The Specifications File (*.gom)

Table of Contents

  1. Introduction
  2. Required key
  3. buildData Keys
  4. buildModel Keys
  5. assessModel Keys
    1. Assessment by Feature
    2. Assessment by Curve
  6. biasCorrect Keys
  7. Optional Keys

Introduction

The specificaton (*.gom) file instructs goMortgage what to do. There are annotated examples to make the descriptions below concrete.

The format for entries is:

 <key>:<value>

Comments start with a double forward slash (//).

Required key

There is only one key that is always required:

  • outDir: <path>
    the full path to the directory where goMortgage places all the output of the run. If buildData or buildModel are “yes”, this directory is created (or emptied). Otherwise, the directory must exist and the output of this run is added to the existing directory.

There are four keys that set the primary steps performed. If one of these keys is omitted, the value is set to “no”. At least one key must be set to “yes”.

  • buildData: <yes/no>
    If yes, goMortgage builds a table from a loan-level and non-loan data tables. The table produced is intended for use as one or more of the model/validate/assess datasets.
  • buildModel: <yes/no>
    If yes, fit the model.
  • assessModel: <yes/no>
    If yes, assess the model fit.
  • biasCorrect: <yes/no>
    If yes, correct the bias in a model against the data from biasQuery.

Additional keys specify the details of each of these directives.

buildData Keys

Data Build Background

Building the data is a three-pass process.

  • strats1: <field list>
    the fields in the loan-level data to stratify on for the first pass.
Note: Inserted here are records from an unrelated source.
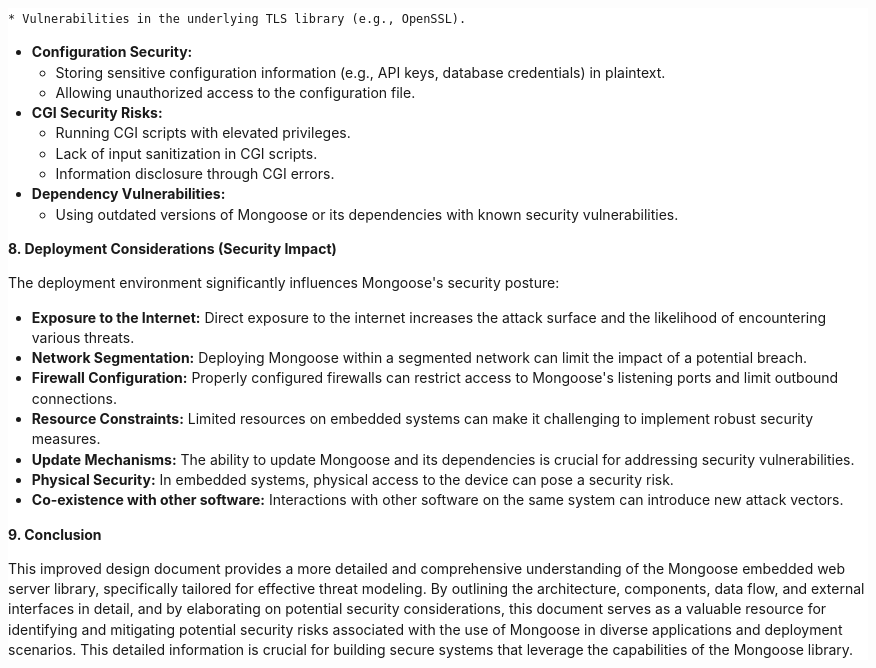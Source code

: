     * Vulnerabilities in the underlying TLS library (e.g., OpenSSL).
* **Configuration Security:**
    * Storing sensitive configuration information (e.g., API keys, database credentials) in plaintext.
    * Allowing unauthorized access to the configuration file.
* **CGI Security Risks:**
    * Running CGI scripts with elevated privileges.
    * Lack of input sanitization in CGI scripts.
    * Information disclosure through CGI errors.
* **Dependency Vulnerabilities:**
    * Using outdated versions of Mongoose or its dependencies with known security vulnerabilities.

**8. Deployment Considerations (Security Impact)**

The deployment environment significantly influences Mongoose's security posture:

* **Exposure to the Internet:**  Direct exposure to the internet increases the attack surface and the likelihood of encountering various threats.
* **Network Segmentation:**  Deploying Mongoose within a segmented network can limit the impact of a potential breach.
* **Firewall Configuration:**  Properly configured firewalls can restrict access to Mongoose's listening ports and limit outbound connections.
* **Resource Constraints:**  Limited resources on embedded systems can make it challenging to implement robust security measures.
* **Update Mechanisms:**  The ability to update Mongoose and its dependencies is crucial for addressing security vulnerabilities.
* **Physical Security:**  In embedded systems, physical access to the device can pose a security risk.
* **Co-existence with other software:** Interactions with other software on the same system can introduce new attack vectors.

**9. Conclusion**

This improved design document provides a more detailed and comprehensive understanding of the Mongoose embedded web server library, specifically tailored for effective threat modeling. By outlining the architecture, components, data flow, and external interfaces in detail, and by elaborating on potential security considerations, this document serves as a valuable resource for identifying and mitigating potential security risks associated with the use of Mongoose in diverse applications and deployment scenarios. This detailed information is crucial for building secure systems that leverage the capabilities of the Mongoose library.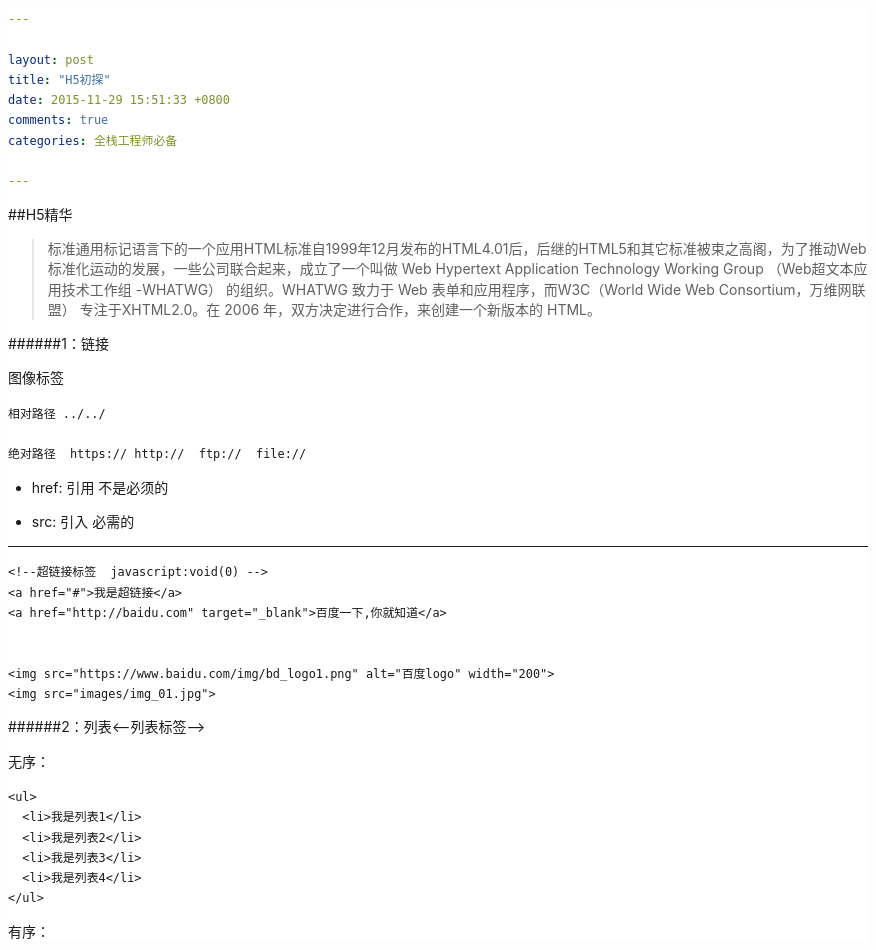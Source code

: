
 ```yaml
---

layout: post
title: "H5初探"
date: 2015-11-29 15:51:33 +0800
comments: true
categories: 全栈工程师必备

---
```



##H5精华

> 标准通用标记语言下的一个应用HTML标准自1999年12月发布的HTML4.01后，后继的HTML5和其它标准被束之高阁，为了推动Web标准化运动的发展，一些公司联合起来，成立了一个叫做 Web Hypertext Application Technology Working Group （Web超文本应用技术工作组 -WHATWG） 的组织。WHATWG 致力于 Web 表单和应用程序，而W3C（World Wide Web Consortium，万维网联盟） 专注于XHTML2.0。在 2006 年，双方决定进行合作，来创建一个新版本的 HTML。

######1：链接

图像标签

    相对路径 ../../
   
    绝对路径  https:// http://  ftp://  file://
   

   * href: 引用 不是必须的
   
   * src: 引入  必需的

  ***
    
    <!--超链接标签  javascript:void(0) -->
    <a href="#">我是超链接</a>
    <a href="http://baidu.com" target="_blank">百度一下,你就知道</a>
    
    
    <img src="https://www.baidu.com/img/bd_logo1.png" alt="百度logo" width="200">
    <img src="images/img_01.jpg">
    
    
    
    
    
    
    
######2：列表<--列表标签-->

无序：
   
	<ul>
	  <li>我是列表1</li>
	  <li>我是列表2</li>
	  <li>我是列表3</li>
	  <li>我是列表4</li>
	</ul>
有序：
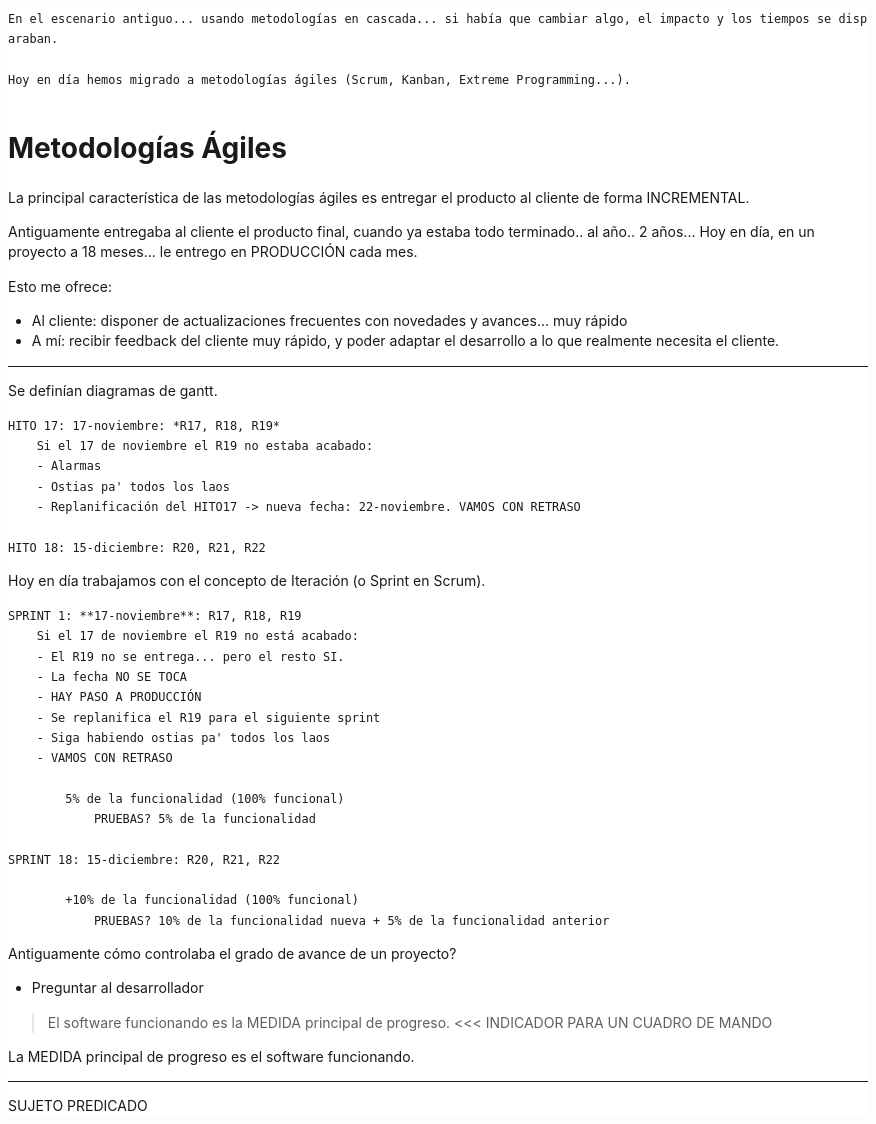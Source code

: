     En el escenario antiguo... usando metodologías en cascada... si había que cambiar algo, el impacto y los tiempos se disparaban.

    Hoy en día hemos migrado a metodologías ágiles (Scrum, Kanban, Extreme Programming...).

# Metodologías Ágiles

La principal característica de las metodologías ágiles es entregar el producto al cliente de forma INCREMENTAL.

Antiguamente entregaba al cliente el producto final, cuando ya estaba todo terminado.. al año.. 2 años...
Hoy en día, en un proyecto a 18 meses... le entrego en PRODUCCIÓN cada mes.

Esto me ofrece:
- Al cliente: disponer de actualizaciones frecuentes con novedades y avances... muy rápido
- A mí: recibir feedback del cliente muy rápido, y poder adaptar el desarrollo a lo que realmente necesita el cliente.

---

Se definían diagramas de gantt.

    HITO 17: 17-noviembre: *R17, R18, R19*
        Si el 17 de noviembre el R19 no estaba acabado:
        - Alarmas
        - Ostias pa' todos los laos
        - Replanificación del HITO17 -> nueva fecha: 22-noviembre. VAMOS CON RETRASO

    HITO 18: 15-diciembre: R20, R21, R22

Hoy en día trabajamos con el concepto de Iteración (o Sprint en Scrum).

    SPRINT 1: **17-noviembre**: R17, R18, R19
        Si el 17 de noviembre el R19 no está acabado:
        - El R19 no se entrega... pero el resto SI.
        - La fecha NO SE TOCA
        - HAY PASO A PRODUCCIÓN
        - Se replanifica el R19 para el siguiente sprint
        - Siga habiendo ostias pa' todos los laos
        - VAMOS CON RETRASO
     
            5% de la funcionalidad (100% funcional)
                PRUEBAS? 5% de la funcionalidad

    SPRINT 18: 15-diciembre: R20, R21, R22

            +10% de la funcionalidad (100% funcional)
                PRUEBAS? 10% de la funcionalidad nueva + 5% de la funcionalidad anterior

Antiguamente cómo controlaba el grado de avance de un proyecto?
- Preguntar al desarrollador

> El software funcionando es la MEDIDA principal de progreso. <<< INDICADOR PARA UN CUADRO DE MANDO

La MEDIDA principal de progreso es el software funcionando.
------------------------------- --------------------------
  SUJETO                        PREDICADO
 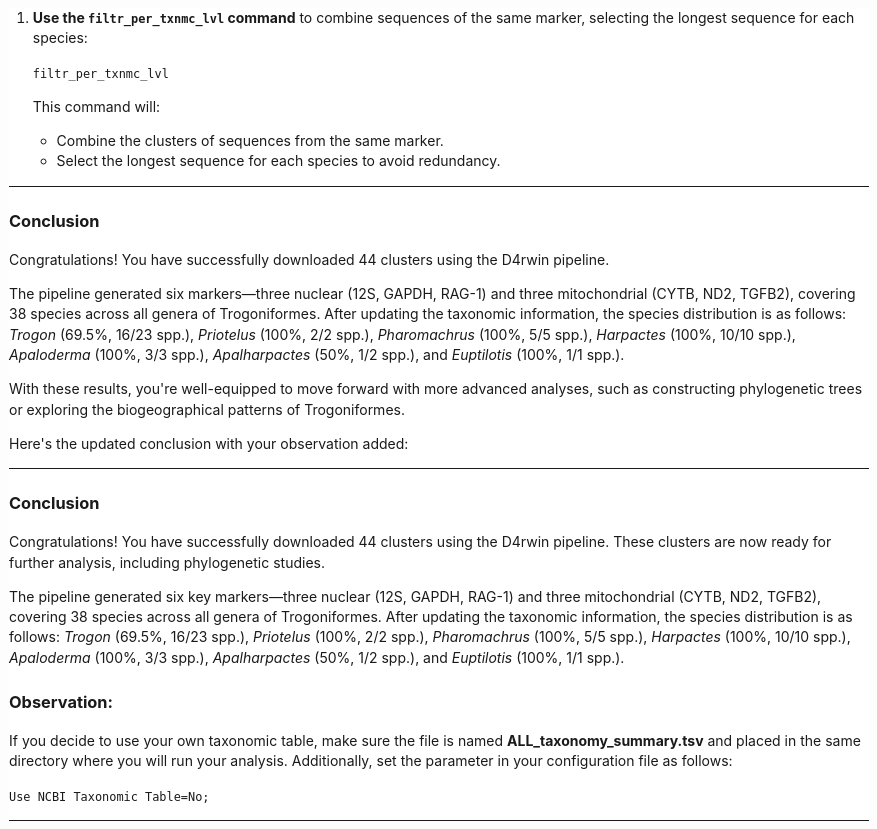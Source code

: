 1. **Use the `filtr_per_txnmc_lvl` command** to combine sequences of the same marker, selecting the longest sequence for each species:

   ```bash
   filtr_per_txnmc_lvl
   ```

   This command will:
   - Combine the clusters of sequences from the same marker.
   - Select the longest sequence for each species to avoid redundancy.

---

### **Conclusion**

Congratulations! You have successfully downloaded 44 clusters using the D4rwin pipeline.

The pipeline generated six  markers—three nuclear (12S, GAPDH, RAG-1) and three mitochondrial (CYTB, ND2, TGFB2), covering 38 species across all genera of Trogoniformes. After updating the taxonomic information, the species distribution is as follows: *Trogon* (69.5%, 16/23 spp.), *Priotelus* (100%, 2/2 spp.), *Pharomachrus* (100%, 5/5 spp.), *Harpactes* (100%, 10/10 spp.), *Apaloderma* (100%, 3/3 spp.), *Apalharpactes* (50%, 1/2 spp.), and *Euptilotis* (100%, 1/1 spp.).

With these results, you're well-equipped to move forward with more advanced analyses, such as constructing phylogenetic trees or exploring the biogeographical patterns of Trogoniformes.

Here's the updated conclusion with your observation added:

---

### **Conclusion**

Congratulations! You have successfully downloaded 44 clusters using the D4rwin pipeline. These clusters are now ready for further analysis, including phylogenetic studies.

The pipeline generated six key markers—three nuclear (12S, GAPDH, RAG-1) and three mitochondrial (CYTB, ND2, TGFB2), covering 38 species across all genera of Trogoniformes. After updating the taxonomic information, the species distribution is as follows: *Trogon* (69.5%, 16/23 spp.), *Priotelus* (100%, 2/2 spp.), *Pharomachrus* (100%, 5/5 spp.), *Harpactes* (100%, 10/10 spp.), *Apaloderma* (100%, 3/3 spp.), *Apalharpactes* (50%, 1/2 spp.), and *Euptilotis* (100%, 1/1 spp.).

### **Observation:**
If you decide to use your own taxonomic table, make sure the file is named **ALL_taxonomy_summary.tsv** and placed in the same directory where you will run your analysis. Additionally, set the parameter in your configuration file as follows:
```plaintext
Use NCBI Taxonomic Table=No;
```
---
If you wish to conduct random sampling rather than stratified sampling, specify a single field: “noGroups”.
  • sampleSize1: <int>
    the target sample size for pass 1.
  • pass1Strat: <table name>
    the name of ClickHouse table to create with the stratification summary.
  • pass1Sample: <table name>
    the name of the ClickHouse table to create with the sampled loans.

  • strats2: <field list>
    a comma-separated list of the fields to stratify on for the second pass. If you wish to conduct random sampling rather than stratified sampling, specify a single field: “noGroups”.
  • sampleSize2: <int>
    the target sample size for pass 2.
  • pass2Strat: <table name>
    the name of ClickHouse table to create with the stratification summary.
  • pass2Sample: <table name>
    the name of the ClickHouse table to create with the sampled loans.

  • mtgDb: <table name>
    the ClickHouse table with the loan-level detail.
  • mtgFields: <name>
    The value here is a keyword. Currently, valid values are “fannie” and “freddie”. This is how goMortgage knows what fields to expect in the table. See Bring Your Own Data for details on adding a source.
  • econDb:<table name>
    the ClickHouse table with the non-loan data.
  • econFields: <field>
    the geo field that is the join field between the loan data and the non-loan data. Currently, only “zip3” is supported. The join will use this geo field and a date field.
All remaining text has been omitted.